Listening to the Universe

The parish boundary now contains something no other English village can claim: the Lovell Telescope at Jodrell Bank, the centerpiece of a UNESCO World Heritage Site inscribed in 2019. The 76-metre dish was the largest steerable radio telescope in the world when it became operational in 1957, and from this corner of farmland it tracked Sputnik's booster, listened in on Soviet Moon photos, and detected the first gravitational lens. Living so close to a precision instrument has costs the rest of England does not pay. Housing developments around Goostrey have been refused on the grounds that they would interfere with the dish, and on still nights the residents share the sky with one of the most sensitive ears humanity has ever built. The world headquarters of the Square Kilometre Array Observatory, a global radio telescope project shared by twenty countries, also sits within the parish.

Bongs, Roses and Gooseberries

Despite the radio astronomy, Goostrey runs on village rhythms. The wooded valley of Red Lion Brook on the north side of the village is known locally as The Bongs, and it gave the children's novelist Alan Garner the title for his play Holly from the Bongs, which the village children performed for the BBC in the 1970s. Garner himself lives in the parish in a late-sixteenth-century house called Toad Hall and set The Weirdstone of Brisingamen at nearby Alderley Edge. Every June, on the last Saturday of the month, the village turns out for Goostrey Rose Day with fancy dress and a parade. The annual Goostrey Gooseberry Show, a Cheshire tradition with deep roots, still draws growers competing for inclusion on the plaque of past winners hanging in the Crown Inn. Goosfest, the village arts festival, fills the church, the hall and the Crown each summer with comedy, folk and classical music.

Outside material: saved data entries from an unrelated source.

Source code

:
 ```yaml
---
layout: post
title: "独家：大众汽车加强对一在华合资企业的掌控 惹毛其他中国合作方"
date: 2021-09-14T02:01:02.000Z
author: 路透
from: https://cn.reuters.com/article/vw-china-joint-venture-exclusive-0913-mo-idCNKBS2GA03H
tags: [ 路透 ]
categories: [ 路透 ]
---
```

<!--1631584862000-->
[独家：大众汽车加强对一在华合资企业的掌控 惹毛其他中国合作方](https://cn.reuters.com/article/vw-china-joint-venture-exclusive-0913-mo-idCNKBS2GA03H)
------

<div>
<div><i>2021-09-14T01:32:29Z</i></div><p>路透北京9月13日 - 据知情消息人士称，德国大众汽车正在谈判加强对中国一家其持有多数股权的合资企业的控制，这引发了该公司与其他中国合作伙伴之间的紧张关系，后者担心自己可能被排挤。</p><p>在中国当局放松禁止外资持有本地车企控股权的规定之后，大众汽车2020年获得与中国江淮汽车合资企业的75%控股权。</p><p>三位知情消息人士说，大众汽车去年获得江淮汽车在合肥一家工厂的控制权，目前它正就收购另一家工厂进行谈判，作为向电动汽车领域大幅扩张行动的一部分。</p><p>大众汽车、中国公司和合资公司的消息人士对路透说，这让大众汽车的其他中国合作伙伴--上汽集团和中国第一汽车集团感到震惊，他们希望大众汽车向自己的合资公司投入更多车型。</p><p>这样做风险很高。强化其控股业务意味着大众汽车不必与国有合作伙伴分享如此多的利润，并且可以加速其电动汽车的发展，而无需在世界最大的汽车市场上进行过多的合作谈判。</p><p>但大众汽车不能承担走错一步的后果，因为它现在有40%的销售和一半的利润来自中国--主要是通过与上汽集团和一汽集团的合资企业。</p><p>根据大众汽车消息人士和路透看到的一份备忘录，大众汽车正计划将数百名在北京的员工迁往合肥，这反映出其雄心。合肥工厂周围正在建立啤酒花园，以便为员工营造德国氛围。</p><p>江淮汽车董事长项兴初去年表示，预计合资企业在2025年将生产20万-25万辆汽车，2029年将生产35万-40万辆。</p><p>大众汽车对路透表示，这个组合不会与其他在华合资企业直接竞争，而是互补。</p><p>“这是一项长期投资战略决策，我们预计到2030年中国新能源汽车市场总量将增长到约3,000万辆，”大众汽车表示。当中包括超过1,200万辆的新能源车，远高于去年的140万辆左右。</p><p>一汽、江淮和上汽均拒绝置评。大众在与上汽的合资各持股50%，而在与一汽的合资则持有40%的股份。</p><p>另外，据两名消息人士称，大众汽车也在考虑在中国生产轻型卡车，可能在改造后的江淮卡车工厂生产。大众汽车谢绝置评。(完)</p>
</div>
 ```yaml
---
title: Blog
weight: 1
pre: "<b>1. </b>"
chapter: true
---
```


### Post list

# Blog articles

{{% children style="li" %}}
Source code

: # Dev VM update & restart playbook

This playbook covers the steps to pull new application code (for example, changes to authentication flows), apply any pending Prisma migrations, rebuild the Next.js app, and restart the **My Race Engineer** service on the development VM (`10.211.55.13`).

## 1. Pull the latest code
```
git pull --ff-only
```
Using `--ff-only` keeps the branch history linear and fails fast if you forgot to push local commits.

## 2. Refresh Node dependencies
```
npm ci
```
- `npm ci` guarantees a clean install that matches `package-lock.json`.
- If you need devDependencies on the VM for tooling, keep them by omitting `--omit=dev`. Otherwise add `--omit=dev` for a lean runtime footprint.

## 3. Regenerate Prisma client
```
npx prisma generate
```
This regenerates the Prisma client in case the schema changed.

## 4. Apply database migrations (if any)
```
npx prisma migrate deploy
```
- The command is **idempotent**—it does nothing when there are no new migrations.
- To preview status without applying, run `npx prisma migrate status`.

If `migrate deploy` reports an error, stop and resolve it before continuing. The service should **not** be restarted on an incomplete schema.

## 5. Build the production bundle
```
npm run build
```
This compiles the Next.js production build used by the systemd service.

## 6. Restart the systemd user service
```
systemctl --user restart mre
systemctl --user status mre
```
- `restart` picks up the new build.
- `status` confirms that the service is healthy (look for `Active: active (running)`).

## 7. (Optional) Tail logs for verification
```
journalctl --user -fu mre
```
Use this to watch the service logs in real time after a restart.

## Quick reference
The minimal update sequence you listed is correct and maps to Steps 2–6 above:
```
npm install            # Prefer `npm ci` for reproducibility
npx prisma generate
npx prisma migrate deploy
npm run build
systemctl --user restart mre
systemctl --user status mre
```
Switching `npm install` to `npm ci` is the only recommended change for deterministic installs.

Two Pubs, a Brook and a Dish

The village sprawls three miles along a single road, with two clusters of houses, two pubs (the Crown Inn and the Space Invader, recently and controversially renamed from the Red Lion), a primary school, a Methodist chapel, a Turkish barbers and a pharmacy. In 2006 Goostrey was one of the first villages in the United Kingdom to set up its own MySpace page, and the parish has logged twenty-four listed heritage assets and one scheduled monument, a bowl barrow near Jodrell Bank Farm. The contrast that defines the place is visible from almost any field: gentle Cheshire pasture in the foreground, and beyond it the white dish of the telescope catching the sky.

From the Air

Goostrey sits at 53.23N, 2.34W, on the Cheshire Plain at roughly 60 metres elevation. From cruising altitude, the village is best identified by the Lovell Telescope dish rising 89 metres above the surrounding farmland just to the east. The nearest airfield is Manchester (EGCC), about 22 km north; Liverpool (EGGP) lies 50 km west, and Hawarden (EGNR) 50 km southwest. The Crewe-Manchester railway line traces an arc just south of the dish. VFR pilots transiting the area should respect Manchester's controlled airspace and the Class D zones around EGCC.